#### Exercise goal:
The answer is the set of lines that include "spin", copied from the data below.

#### Information:

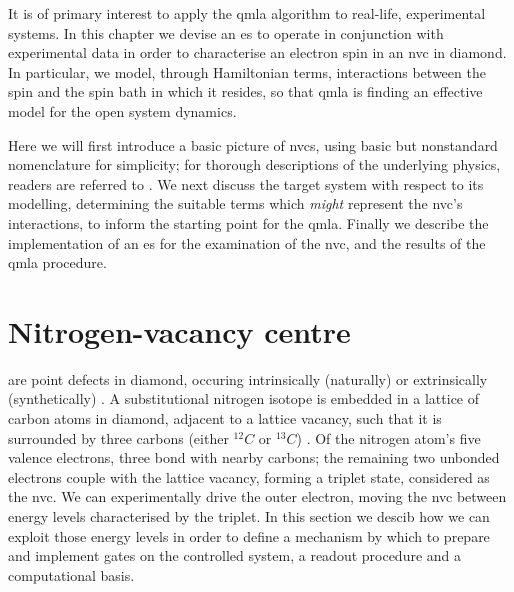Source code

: \glsresetall
It is of primary interest to apply the \gls{qmla} algorithm to real-life, experimental systems. 
In this chapter we devise an \gls{es} to operate in conjunction with experimental data 
    in order to characterise an electron spin in an \gls{nvc} in diamond.
In particular, we model, through Hamiltonian terms, interactions between the spin and 
    the spin bath in which it resides,
    so that \gls{qmla} is finding an effective model for the open system dynamics.
\par

Here we will first introduce a basic picture of \glspl{nvc}, 
    using basic but nonstandard nomenclature for simplicity;
    for thorough descriptions of the underlying physics, readers are referred to \cite{doherty2013nitrogen}.
We next discuss the target system with respect to its modelling, 
    determining the suitable terms which \emph{might} represent the \gls{nvc}'s interactions, 
    to inform the starting point for the \gls{qmla}.
Finally we describe the implementation of an \gls{es} for the examination of the \gls{nvc},
    and the results of the \gls{qmla} procedure. 

\section{Nitrogen-vacancy centre}
\label{sec:nv_centres}

 are point defects in diamond, 
    occuring intrinsically (naturally) \cite{davies1976optical} or extrinsically (synthetically) \cite{meijer2005generation, edmonds2012production}.
A substitutional \gls{nitrogen} isotope is embedded in a lattice of carbon atoms in diamond, 
    adjacent to a lattice vacancy, 
    such that it is surrounded by three \glspl{carbon} (either $^{12}C$ or $^{13}C$) \cite{lenef1996electronic}. 
Of the \gls{nitrogen} atom's five valence electrons, three bond with nearby \glspl{carbon};
    the remaining two unbonded electrons couple with the lattice vacancy, 
    forming a triplet state, considered as the \gls{nvc}. 
We can experimentally drive the outer electron, moving the \gls{nvc} between energy levels characterised by the triplet. 
In this section we descib how we can exploit those energy levels in order to define a mechanism by which to 
    prepare and implement gates on the controlled system, a readout procedure and a computational basis.

\par 

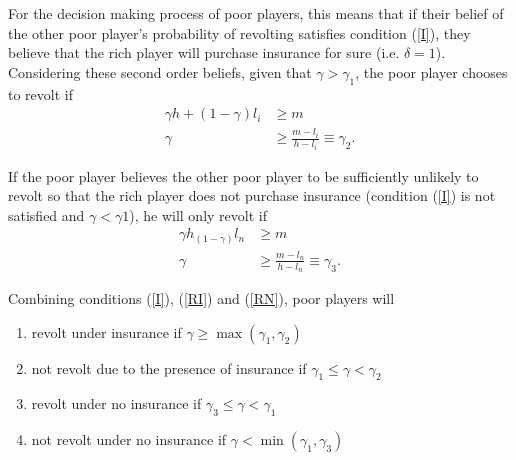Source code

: \documentclass[12pt]{article}
\begin{document}
	For the decision making process of poor players, this means that if their 
	belief of the other poor player's probability of revolting satisfies 
	condition (\ref{I}), they believe that the rich player will purchase 
	insurance for sure (i.e. $\delta=1$). Considering these second order 
	beliefs, given that $\gamma>\gamma_1$, the poor player chooses to revolt if
	\begin{align*}
		\gamma h + (1-\gamma)l_i &\geq m\\
		\gamma &\geq \frac{m-l_i}{h-l_i} \equiv \gamma_2. \tag{RI}\label{RI}
	\end{align*}
	
	If the poor player believes the other poor player to be sufficiently 
	unlikely to revolt so that the rich player does not purchase insurance 
	(condition (\ref{I}) is not satisfied and $\gamma<\gamma1$), he will only 
	revolt if
	\begin{align*}
		\gamma h _ (1-\gamma)l_n &\geq m\\
		\gamma &\geq \frac{m-l_n}{h-l_n} \equiv \gamma_3. \tag{RN}\label{RN}
	\end{align*}
	
	Combining conditions (\ref{I}), (\ref{RI}) and (\ref{RN}), poor players will
	\begin{enumerate}
		\item revolt under insurance if $\gamma \geq \max (\gamma_1, \gamma_2)$
		\item not revolt due to the presence of insurance if $\gamma_1 \leq 
		\gamma < \gamma_2$
		\item revolt under no insurance if $\gamma_3 \leq \gamma < \gamma_1$
		\item not revolt under no insurance if $\gamma < \min (\gamma_1, 
		\gamma_3)$
	\end{enumerate}
	
\end{document}
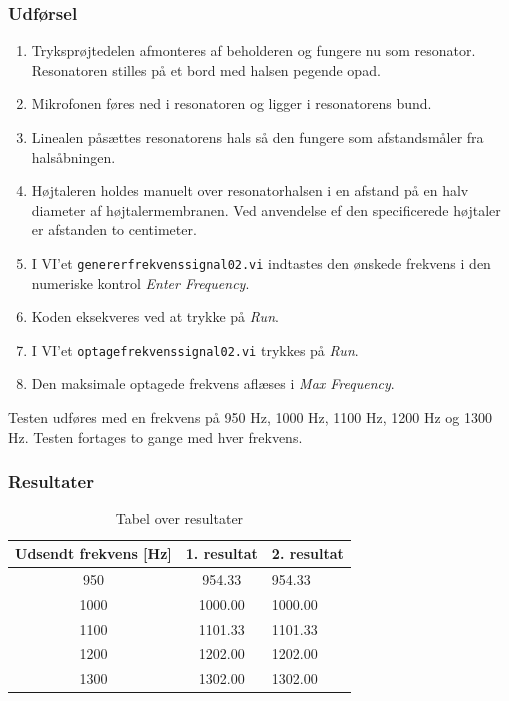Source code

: 		\subsubsection{Udførsel}
			
			\begin{enumerate}
				\item Tryksprøjtedelen afmonteres af beholderen og fungere nu som resonator. Resonatoren stilles på et bord med halsen pegende opad. 
				\item Mikrofonen føres ned i resonatoren og ligger i resonatorens bund. 
				\item Linealen påsættes resonatorens hals så den fungere som afstandsmåler fra halsåbningen.
				\item Højtaleren holdes manuelt over resonatorhalsen i en afstand på en halv diameter af højtalermembranen. Ved anvendelse ef den specificerede højtaler er afstanden to centimeter. 
				\item I VI'et \texttt{genererfrekvenssignal02.vi} indtastes den ønskede frekvens i den numeriske kontrol \textit{Enter Frequency}. 
					
						\item Koden eksekveres ved at trykke på \textit{Run}. 
				
				\item I VI'et \texttt{optagefrekvenssignal02.vi} trykkes på \textit{Run}. 
					
						\item Den maksimale optagede frekvens aflæses i \textit{Max Frequency}. 
					
			\end{enumerate}
			
			Testen udføres med en frekvens på 950 Hz, 1000 Hz, 1100 Hz, 1200 Hz og 1300 Hz. Testen fortages to gange med hver frekvens.  
			
			\subsubsection{Resultater}
			
			\begin{table}[]
				\centering
				\caption{Tabel over resultater}
				\label{bordtest5resultater}
				\begin{tabular}{lll}
					\multicolumn{1}{l|}{\textbf{Udsendt frekvens {[}Hz{]}}} & 	
					\multicolumn{1}{l|}{\textbf{1. resultat}} & \textbf{2. resultat} \\ \hline
					\multicolumn{1}{c|}{950}& 
					\multicolumn{1}{c|}{954.33}&954.33\\
					\multicolumn{1}{c|}{1000}& 
					\multicolumn{1}{c|}{1000.00}&1000.00\\
					\multicolumn{1}{c|}{1100}& 
					\multicolumn{1}{c|}{1101.33}&1101.33\\
					\multicolumn{1}{c|}{1200}& 
					\multicolumn{1}{c|}{1202.00}&1202.00\\
					\multicolumn{1}{c|}{1300}& 
					\multicolumn{1}{c|}{1302.00}&1302.00\\
                   
				\end{tabular}
			\end{table}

#### Written reply:
    in order to characterise an electron spin in an \gls{nvc} in diamond.
In particular, we model, through Hamiltonian terms, interactions between the spin and 
    the spin bath in which it resides,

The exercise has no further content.